[Material for this exercise]
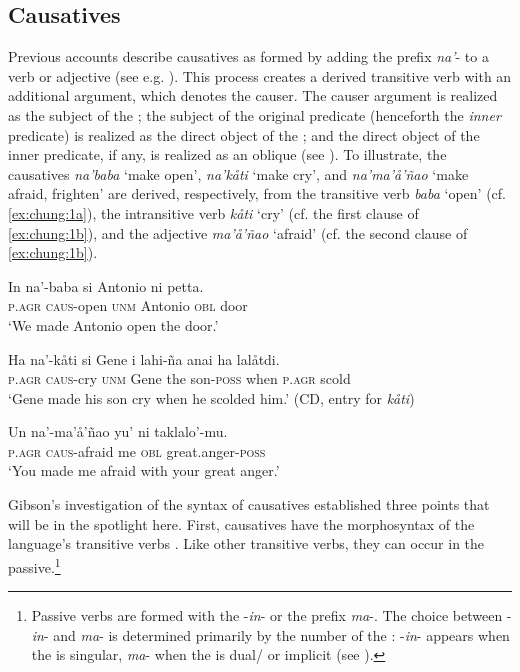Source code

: \documentclass[output=paper,
modfonts
]{LSP/langsci}
\begin{document}
\begin{exe}
\begin{xlist}
\section{Causatives}\label{sec:chung:3}

Previous accounts describe  causatives as formed by adding the
prefix \emph{na'}- to a verb or adjective (see e.g. \citealt{baker1985,gibson1980,safford1904,topping1973}). This process creates a
derived transitive verb with an additional argument, which denotes the
causer. The causer argument is realized as the subject of the ;
the subject of the original predicate (henceforth the \emph{inner}
predicate) is realized as the direct object of the ; and the
direct object of the inner predicate, if any, is realized as an oblique
(see \citealt{gibson1980}). To illustrate, the causatives \emph{na'baba} `make
open', \emph{na'kåti} `make cry', and \emph{na'ma'å'ñao} `make afraid,
frighten' are derived, respectively, from the transitive verb
\emph{baba} `open' (cf. \ref{ex:chung:1a}), the intransitive verb \emph{kåti} `cry'
(cf. the first clause of \ref{ex:chung:1b}), and the adjective \emph{ma'å'ñao}
`afraid' (cf. the second clause of \ref{ex:chung:1b}).

\ea \label{ex:chung:7}
\ea \label{ex:chung:7a}
\gll In na'-baba si Antonio ni petta.\\
\textsc{p.agr} \textsc{caus-}open \textsc{unm} Antonio \textsc{obl} door\\
\glt `We made Antonio open the door.'

\ex \label{ex:chung:7b} \gll Ha na'-kåti si Gene i lahi-ña anai ha lalåtdi.\\
\textsc{p.agr} \textsc{caus-}cry \textsc{unm} Gene the son-\textsc{poss} when \textsc{p.agr } scold\\
\glt `Gene made his son cry when he scolded him.' (CD, entry for \emph{kåti})

\ex \label{ex:chung:7c} \gll Un na'-ma'å'ñao yu' ni taklalo'-mu.\\
\textsc{p.agr} \textsc{caus-}afraid me \textsc{obl} great.anger-\textsc{poss}\\
\glt `You made me afraid with your great anger.'
\z
\z

Gibson's \citeyear{gibson1980} investigation of the syntax of  causatives
established three points that will be in the spotlight here. First,
causatives have the morphosyntax of the language's transitive verbs
\citep[86--91]{gibson1980}. Like other transitive verbs, they can occur in the
passive.\footnote{Passive verbs are formed with the  -\emph{in}- or
  the prefix \emph{ma}-. The choice between -\emph{in}- and \emph{ma}-
  is determined primarily by the number of the  :
  -\emph{in}- appears when the  is singular, \emph{ma}- when the
   is dual/ or implicit (see \citealt[38, note 8]{chung1998}).}


\end{xlist}
\end{exe}
\end{document}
[/Material for this exercise]
*Task instructions*
List all lines from the entries that include the word "adjective".

*Answer to this task*
prefix \emph{na'}- to a verb or adjective (see e.g. \citealt{baker1985,gibson1980,safford1904,topping1973}). This process creates a
(cf. the first clause of \ref{ex:chung:1b}), and the adjective \emph{ma'å'ñao}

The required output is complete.